Supplied material Start Marker

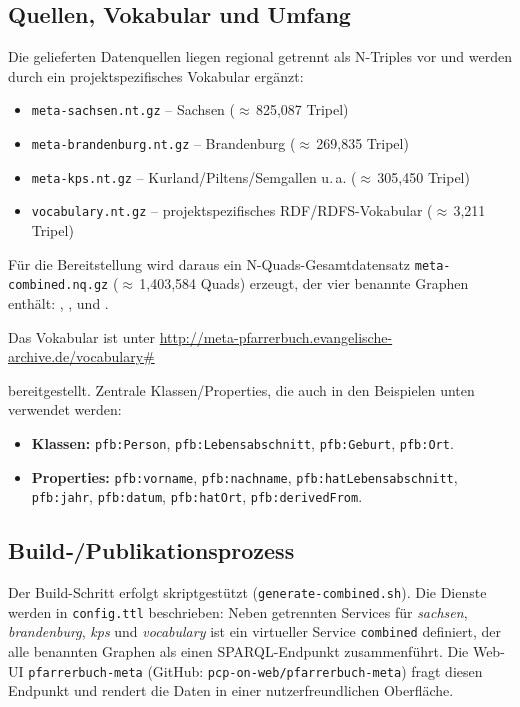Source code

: \subsection{Quellen, Vokabular und Umfang}
Die gelieferten Datenquellen liegen regional getrennt als N-Triples vor und werden durch ein projektspezifisches Vokabular ergänzt:
\begin{itemize}
\item \texttt{meta-sachsen.nt.gz} – Sachsen ($\approx$\,825{,}087 Tripel)
\item \texttt{meta-brandenburg.nt.gz} – Brandenburg ($\approx$\,269{,}835 Tripel)
\item \texttt{meta-kps.nt.gz} – Kurland/Piltens/Semgallen u.\,a. ($\approx$\,305{,}450 Tripel)
\item \texttt{vocabulary.nt.gz} – projektspezifisches RDF/RDFS-Vokabular ($\approx$\,3{,}211 Tripel)
\end{itemize}
Für die Bereitstellung wird daraus ein N-Quads-Gesamtdatensatz \texttt{meta-combined.nq.gz} ($\approx$\,1{,}403{,}584 Quads) erzeugt, der vier benannte Graphen enthält:
, ,  und .

Das Vokabular ist unter
\url{http://meta-pfarrerbuch.evangelische-archive.de/vocabulary\#}

bereitgestellt. Zentrale Klassen/Properties, die auch in den Beispielen unten verwendet werden:
\begin{itemize}
\item \textbf{Klassen:} \texttt{pfb:Person}, \texttt{pfb:Lebensabschnitt}, \texttt{pfb:Geburt}, \texttt{pfb:Ort}.
\item \textbf{Properties:} \texttt{pfb:vorname}, \texttt{pfb:nachname}, \texttt{pfb:hatLebensabschnitt}, \texttt{pfb:jahr}, \texttt{pfb:datum}, \texttt{pfb:hatOrt}, \texttt{pfb:derivedFrom}.
\end{itemize}

\subsection{Build‐/Publikationsprozess}
Der Build-Schritt erfolgt skriptgestützt (\texttt{generate-combined.sh}). Die Dienste werden in \texttt{config.ttl} beschrieben: Neben getrennten Services für \emph{sachsen}, \emph{brandenburg}, \emph{kps} und \emph{vocabulary} ist ein virtueller Service \texttt{combined} definiert, der alle benannten Graphen als einen SPARQL-Endpunkt zusammenführt. Die Web-UI \texttt{pfarrerbuch-meta} (GitHub: \texttt{pcp-on-web/pfarrerbuch-meta}) fragt diesen Endpunkt und rendert die Daten in einer nutzerfreundlichen Oberfläche.

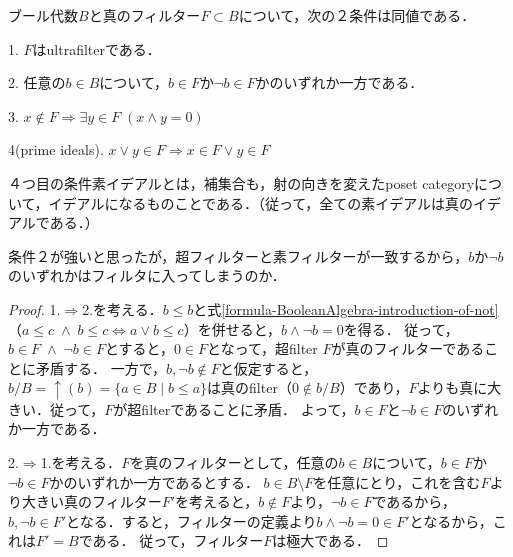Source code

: \documentclass[uplatex, 12pt, dvipdfmx]{jsarticle}
\begin{document}
\begin{proposition*}[ブール代数上のultrafilterの同値な条件]
    ブール代数$B$と真のフィルター$F\subset B$について，次の２条件は同値である．

    1. $F$はultrafilterである．

    2. 任意の$b\in B$について，$b\in F$か$\lnot b\in F$かのいずれか一方である．

    3. $x\notin F\Rightarrow \exists y\in F\; (x\land y=0)$

    4(prime ideals). $x\lor y\in F \Rightarrow x\in F \lor y\in F$
\end{proposition*}
\begin{remark*}
    ４つ目の条件素イデアルとは，補集合も，射の向きを変えたposet categoryについて，イデアルになるものことである．（従って，全ての素イデアルは真のイデアルである．）

    条件２が強いと思ったが，超フィルターと素フィルターが一致するから，$b$か$\lnot b$のいずれかはフィルタに入ってしまうのか．
\end{remark*}
\begin{proof}
    1.$\Rightarrow$2.を考える．$b\le b$と式\ref{formula-BooleanAlgebra-introduction-of-not}（$a\le c\;\land\; b\le c\Leftrightarrow a\lor b\le c$）を併せると，$b\land\lnot b=0$を得る．
    従って，$b\in F\;\land\; \lnot b\in F$とすると，$0\in F$となって，超filter $F$が真のフィルターであることに矛盾する．
    一方で，$b,\lnot b\notin F$と仮定すると，$b/B=\uparrow (b)=\{a\in B\mid b\le a\}$は真のfilter（$0\notin b/B$）であり，$F$よりも真に大きい．従って，$F$が超filterであることに矛盾．
    よって，$b\in F$と$\lnot b\in F$のいずれか一方である．
    
    2.$\Rightarrow$1.を考える．$F$を真のフィルターとして，任意の$b\in B$について，$b\in F$か$\lnot b\in F$かのいずれか一方であるとする．
    $b\in B\setminus F$を任意にとり，これを含む$F$より大きい真のフィルター$F'$を考えると，$b\notin F$より，$\lnot b\in F$であるから，$b,\lnot b\in F'$となる．すると，フィルターの定義より$b\land \lnot b=0\in F'$となるから，これは$F'=B$である．
    従って，フィルター$F$は極大である．
\end{proof}
\end{document}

Supplied material End Marker

• **Task brief**:
Each line holding the word "textbf" must be copied from the data.

• **Solution**:
\item \textbf{Klassen:} \texttt{pfb:Person}, \texttt{pfb:Lebensabschnitt}, \texttt{pfb:Geburt}, \texttt{pfb:Ort}.
\item \textbf{Properties:} \texttt{pfb:vorname}, \texttt{pfb:nachname}, \texttt{pfb:hatLebensabschnitt}, \texttt{pfb:jahr}, \texttt{pfb:datum}, \texttt{pfb:hatOrt}, \texttt{pfb:derivedFrom}.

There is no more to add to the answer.